- WORK TO COMPLETE
Please make an exact copy of the lines from the one holding "for invalid states" through the end of the data, both ends included, with no pictures.

- INPUT RECORDS
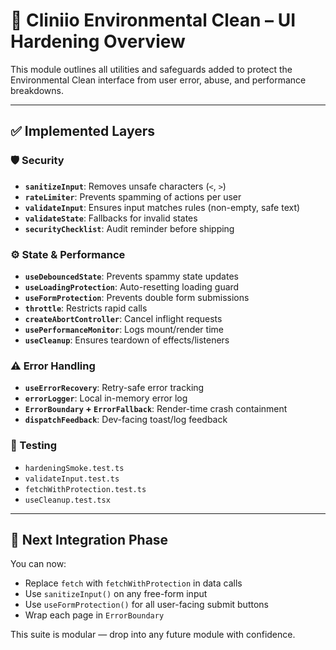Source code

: # 🔐 Cliniio Environmental Clean – UI Hardening Overview

This module outlines all utilities and safeguards added to protect the Environmental Clean interface from user error, abuse, and performance breakdowns.

---

## ✅ Implemented Layers

### 🛡️ Security

- **`sanitizeInput`**: Removes unsafe characters (`<`, `>`)
- **`rateLimiter`**: Prevents spamming of actions per user
- **`validateInput`**: Ensures input matches rules (non-empty, safe text)
- **`validateState`**: Fallbacks for invalid states
- **`securityChecklist`**: Audit reminder before shipping

### ⚙️ State & Performance

- **`useDebouncedState`**: Prevents spammy state updates
- **`useLoadingProtection`**: Auto-resetting loading guard
- **`useFormProtection`**: Prevents double form submissions
- **`throttle`**: Restricts rapid calls
- **`createAbortController`**: Cancel inflight requests
- **`usePerformanceMonitor`**: Logs mount/render time
- **`useCleanup`**: Ensures teardown of effects/listeners

### ⚠️ Error Handling

- **`useErrorRecovery`**: Retry-safe error tracking
- **`errorLogger`**: Local in-memory error log
- **`ErrorBoundary` + `ErrorFallback`**: Render-time crash containment
- **`dispatchFeedback`**: Dev-facing toast/log feedback

### 🧪 Testing

- `hardeningSmoke.test.ts`
- `validateInput.test.ts`
- `fetchWithProtection.test.ts`
- `useCleanup.test.tsx`

---

## 🔁 Next Integration Phase

You can now:

- Replace `fetch` with `fetchWithProtection` in data calls
- Use `sanitizeInput()` on any free-form input
- Use `useFormProtection()` for all user-facing submit buttons
- Wrap each page in `ErrorBoundary`

This suite is modular — drop into any future module with confidence.

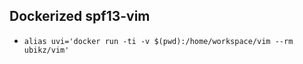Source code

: ## Dockerized spf13-vim

* `alias uvi='docker run -ti -v $(pwd):/home/workspace/vim --rm ubikz/vim'`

- RESULT FOR THIS TASK
- **`validateState`**: Fallbacks for invalid states
- **`securityChecklist`**: Audit reminder before shipping

### ⚙️ State & Performance

- **`useDebouncedState`**: Prevents spammy state updates
- **`useLoadingProtection`**: Auto-resetting loading guard
- **`useFormProtection`**: Prevents double form submissions
- **`throttle`**: Restricts rapid calls
- **`createAbortController`**: Cancel inflight requests
- **`usePerformanceMonitor`**: Logs mount/render time
- **`useCleanup`**: Ensures teardown of effects/listeners

### ⚠️ Error Handling

- **`useErrorRecovery`**: Retry-safe error tracking
- **`errorLogger`**: Local in-memory error log
- **`ErrorBoundary` + `ErrorFallback`**: Render-time crash containment
- **`dispatchFeedback`**: Dev-facing toast/log feedback

### 🧪 Testing

- `hardeningSmoke.test.ts`
- `validateInput.test.ts`
- `fetchWithProtection.test.ts`
- `useCleanup.test.tsx`

---

## 🔁 Next Integration Phase

You can now:

- Replace `fetch` with `fetchWithProtection` in data calls
- Use `sanitizeInput()` on any free-form input
- Use `useFormProtection()` for all user-facing submit buttons
- Wrap each page in `ErrorBoundary`

This suite is modular — drop into any future module with confidence.

Source code

: ## Dockerized spf13-vim

* `alias uvi='docker run -ti -v $(pwd):/home/workspace/vim --rm ubikz/vim'`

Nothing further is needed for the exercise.